0. Why FastAPI can be called "fast and safe" in one line

Before design decisions, grasp what FastAPI stands on. The official docs cite these three as its foundation.

  • Standard Python type hints: just by writing parameter types, validation, conversion, and OpenAPI doc generation come along automatically.
  • Pydantic: data validation and parsing. The core validation logic is written in Rust, and the official docs say it's "one of the fastest-class data-validation libraries in Python."
  • Starlette: the ASGI web layer. The part that supports, in the official phrasing, "performance on par with NodeJS and Go."

In other words, FastAPI's "fast" and "fewer bugs" come from the design of getting validation, conversion, and documentation at once with a single type hint. This article aims to leverage this design philosophy to the fullest in the production-operations context.

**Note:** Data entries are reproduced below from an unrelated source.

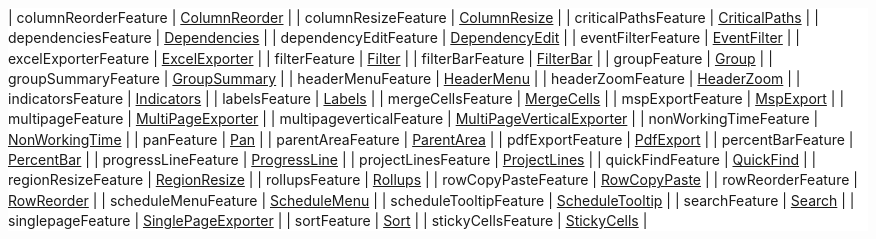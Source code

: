 | columnReorderFeature | [ColumnReorder](#Grid/feature/ColumnReorder) |
| columnResizeFeature | [ColumnResize](#Grid/feature/ColumnResize) |
| criticalPathsFeature | [CriticalPaths](#Gantt/feature/CriticalPaths) |
| dependenciesFeature | [Dependencies](#Gantt/feature/Dependencies) |
| dependencyEditFeature | [DependencyEdit](#SchedulerPro/feature/DependencyEdit) |
| eventFilterFeature | [EventFilter](#Scheduler/feature/EventFilter) |
| excelExporterFeature | [ExcelExporter](#Grid/feature/experimental/ExcelExporter) |
| filterFeature | [Filter](#Grid/feature/Filter) |
| filterBarFeature | [FilterBar](#Grid/feature/FilterBar) |
| groupFeature | [Group](#Grid/feature/Group) |
| groupSummaryFeature | [GroupSummary](#Grid/feature/GroupSummary) |
| headerMenuFeature | [HeaderMenu](#Grid/feature/HeaderMenu) |
| headerZoomFeature | [HeaderZoom](#Scheduler/feature/HeaderZoom) |
| indicatorsFeature | [Indicators](#Gantt/feature/Indicators) |
| labelsFeature | [Labels](#Gantt/feature/Labels) |
| mergeCellsFeature | [MergeCells](#Grid/feature/MergeCells) |
| mspExportFeature | [MspExport](#Gantt/feature/export/MspExport) |
| multipageFeature | [MultiPageExporter](#Gantt/feature/export/exporter/MultiPageExporter) |
| multipageverticalFeature | [MultiPageVerticalExporter](#Gantt/feature/export/exporter/MultiPageVerticalExporter) |
| nonWorkingTimeFeature | [NonWorkingTime](#Scheduler/feature/NonWorkingTime) |
| panFeature | [Pan](#Scheduler/feature/Pan) |
| parentAreaFeature | [ParentArea](#Gantt/feature/ParentArea) |
| pdfExportFeature | [PdfExport](#Gantt/feature/export/PdfExport) |
| percentBarFeature | [PercentBar](#SchedulerPro/feature/PercentBar) |
| progressLineFeature | [ProgressLine](#Gantt/feature/ProgressLine) |
| projectLinesFeature | [ProjectLines](#Gantt/feature/ProjectLines) |
| quickFindFeature | [QuickFind](#Grid/feature/QuickFind) |
| regionResizeFeature | [RegionResize](#Grid/feature/RegionResize) |
| rollupsFeature | [Rollups](#Gantt/feature/Rollups) |
| rowCopyPasteFeature | [RowCopyPaste](#Grid/feature/RowCopyPaste) |
| rowReorderFeature | [RowReorder](#Grid/feature/RowReorder) |
| scheduleMenuFeature | [ScheduleMenu](#Scheduler/feature/ScheduleMenu) |
| scheduleTooltipFeature | [ScheduleTooltip](#Scheduler/feature/ScheduleTooltip) |
| searchFeature | [Search](#Grid/feature/Search) |
| singlepageFeature | [SinglePageExporter](#Gantt/feature/export/exporter/SinglePageExporter) |
| sortFeature | [Sort](#Grid/feature/Sort) |
| stickyCellsFeature | [StickyCells](#Grid/feature/StickyCells) |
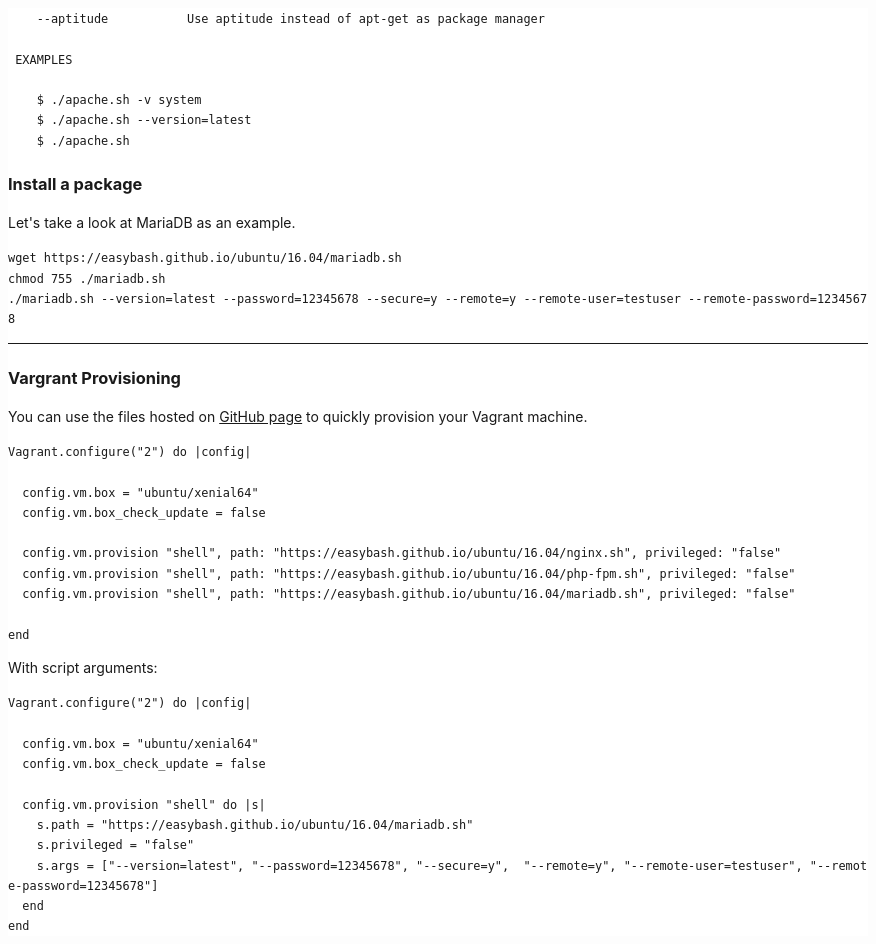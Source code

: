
 ```
    --aptitude           Use aptitude instead of apt-get as package manager

 EXAMPLES

    $ ./apache.sh -v system
    $ ./apache.sh --version=latest
    $ ./apache.sh

```

### Install a package

Let's take a look at MariaDB as an example.

```shell
wget https://easybash.github.io/ubuntu/16.04/mariadb.sh
chmod 755 ./mariadb.sh
./mariadb.sh --version=latest --password=12345678 --secure=y --remote=y --remote-user=testuser --remote-password=12345678
```

---

### Vargrant Provisioning

You can use the files hosted on [GitHub page](https://github.com/easybash/easybash.github.io) to quickly provision your Vagrant machine.

```shell
Vagrant.configure("2") do |config|
  
  config.vm.box = "ubuntu/xenial64"
  config.vm.box_check_update = false

  config.vm.provision "shell", path: "https://easybash.github.io/ubuntu/16.04/nginx.sh", privileged: "false"
  config.vm.provision "shell", path: "https://easybash.github.io/ubuntu/16.04/php-fpm.sh", privileged: "false"
  config.vm.provision "shell", path: "https://easybash.github.io/ubuntu/16.04/mariadb.sh", privileged: "false"
  
end
```

With script arguments:

```shell
Vagrant.configure("2") do |config|
  
  config.vm.box = "ubuntu/xenial64"
  config.vm.box_check_update = false

  config.vm.provision "shell" do |s|
    s.path = "https://easybash.github.io/ubuntu/16.04/mariadb.sh"
    s.privileged = "false"
    s.args = ["--version=latest", "--password=12345678", "--secure=y",  "--remote=y", "--remote-user=testuser", "--remote-password=12345678"]
  end
end
```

1. Most important: the right use of async def and def

Get this wrong and you build either an API that doesn't get throughput or an API that occasionally freezes. It's FastAPI's biggest pitfall and biggest leverage.

1.1 The official "for people in a hurry" rule

Let me quote the official documentation's (/async/) decision criteria as-is.

  1. If you use an external library you're told to call with awaitasync def

    @app.get("/")
    async def read_results():
        results = await some_library()
        return results
    
  2. If it communicates externally but the library isn't await-capable (many DB libraries currently are) → a plain def

    @app.get("/")
    def results():
        results = some_library()
        return results
    
  3. If it communicates with nothing and doesn't need to wait → async def (no need to use await inside)

  4. If you can't decide → a plain def

1.2 Why it doesn't get slow even with def

When you write a path-operation function as a plain def, FastAPI runs it in an external thread pool and awaits it (because calling it directly would block the server). This applies not only to path-operation functions but also to dependencies (Depends).

This is the point that decisively differs from other async frameworks.

  • A blocking call in def: FastAPI offloads it to the thread pool, so the event loop doesn't stop.
  • A blocking call inside async def: it runs on the event loop as-is, so all requests freeze.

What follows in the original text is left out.